Like Hecate, the goddess of underdogs, I have a soft spot for writers and thinkers who arose above personal hardships and triumphed in the will. If they have not experienced human highs and lows, how could they write and explain the meaning of life? Take the Russian writer Fyodor Dostoevsky whose near-death experience on the gallows and subsequent travails shaped how he viewed humanity, the purpose of God, and the dichotomy of good and evil. I compared the life of Dostoevsky with that of Victor E. Frankl, the father of Logotherapy, who survived five death camps during World War 2 because both men’s intellectual fervor saved them from self-destruction in the darkest hours of their lives.

Dostoevsky (hereinafter “D”) was a political prisoner sentenced to death for reading banned books. But the most incredible feat of luck pulled him out of the gallows, and he was sent to a Siberian work camp. He forced himself to channel a danger of hopelessness and resignation in such a squalid environment into the world of imagination. His characters were his alter egos trapped in a cycle of solipsistic containment of morality, religiosity, and social justice. In these attitudinal and creative values as a way of relieving himself from the slough of despond, D finds a kindred spirit in Frankl (hereinafter “F”), whose spirit never succumb to the hopeless situations in death camps where life seemed to be a curse. Instead, f kept himself busy by constantly devising his school of thought, analyzing it, and structuralizing the concepts in his head and on any writable medium he could find discreetly. The result is Logotherapy, the third Viennese school of psychotherapy that encompasses philosophy, religion, neurology, and psychoanalysis, whose nature and method are common to all humans and applicable to all regardless of age, gender, race, and culture.

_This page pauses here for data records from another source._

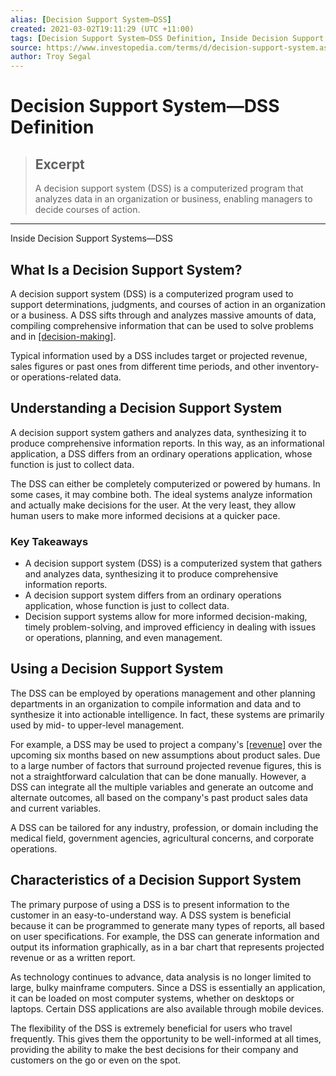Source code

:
 ```yaml
---
alias: [Decision Support System—DSS]
created: 2021-03-02T19:11:29 (UTC +11:00)
tags: [Decision Support System—DSS Definition, Inside Decision Support Systems—DSS]
source: https://www.investopedia.com/terms/d/decision-support-system.asp
author: Troy Segal
---
```


# Decision Support System—DSS Definition

> ## Excerpt
> A decision support system (DSS) is a computerized program that analyzes data in an organization or business, enabling managers to decide courses of action.

---

Inside Decision Support Systems—DSS
## What Is a Decision Support System?

A decision support system (DSS) is a computerized program used to support determinations, judgments, and courses of action in an organization or a business. A DSS sifts through and analyzes massive amounts of data, compiling comprehensive information that can be used to solve problems and in [[decision-making]](https://www.investopedia.com/articles/investing/111113/advanced-game-theory-strategies-decisionmaking.asp).

Typical information used by a DSS includes target or projected revenue, sales figures or past ones from different time periods, and other inventory- or operations-related data.

## Understanding a Decision Support System

A decision support system gathers and analyzes data, synthesizing it to produce comprehensive information reports. In this way, as an informational application, a DSS differs from an ordinary operations application, whose function is just to collect data.

The DSS can either be completely computerized or powered by humans. In some cases, it may combine both. The ideal systems analyze information and actually make decisions for the user. At the very least, they allow human users to make more informed decisions at a quicker pace.

### Key Takeaways

-   A decision support system (DSS) is a computerized system that gathers and analyzes data, synthesizing it to produce comprehensive information reports.
-   A decision support system differs from an ordinary operations application, whose function is just to collect data.
-   Decision support systems allow for more informed decision-making, timely problem-solving, and improved efficiency in dealing with issues or operations, planning, and even management.

## Using a Decision Support System

The DSS can be employed by operations management and other planning departments in an organization to compile information and data and to synthesize it into actionable intelligence. In fact, these systems are primarily used by mid- to upper-level management.

For example, a DSS may be used to project a company's [[revenue]](https://www.investopedia.com/articles/stocks/07/top-line-projection.asp) over the upcoming six months based on new assumptions about product sales. Due to a large number of factors that surround projected revenue figures, this is not a straightforward calculation that can be done manually. However, a DSS can integrate all the multiple variables and generate an outcome and alternate outcomes, all based on the company's past product sales data and current variables.

A DSS can be tailored for any industry, profession, or domain including the medical field, government agencies, agricultural concerns, and corporate operations.

## Characteristics of a Decision Support System

The primary purpose of using a DSS is to present information to the customer in an easy-to-understand way. A DSS system is beneficial because it can be programmed to generate many types of reports, all based on user specifications. For example, the DSS can generate information and output its information graphically, as in a bar chart that represents projected revenue or as a written report.

As technology continues to advance, data analysis is no longer limited to large, bulky mainframe computers. Since a DSS is essentially an application, it can be loaded on most computer systems, whether on desktops or laptops. Certain DSS applications are also available through mobile devices.

The flexibility of the DSS is extremely beneficial for users who travel frequently. This gives them the opportunity to be well-informed at all times, providing the ability to make the best decisions for their company and customers on the go or even on the spot.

So much so for the reading of the brief article, but the effect is magnanimous and resonant with a pellucid tenor of a victorious high human spirit with humor as a handmaid to intellect (wit), which would otherwise be grim and dreary subject to temperamental bouts of depression and pessimism. Both men in their prime of youth had their sovereign rights of individualities in tatters and shackles, but their willingness to live and achieve their goals exceeded the compass of the malicious fortune and triumphed in perennial glory. They are, as Ben Jonson in his humor might have concurred, men not of an age but for all time.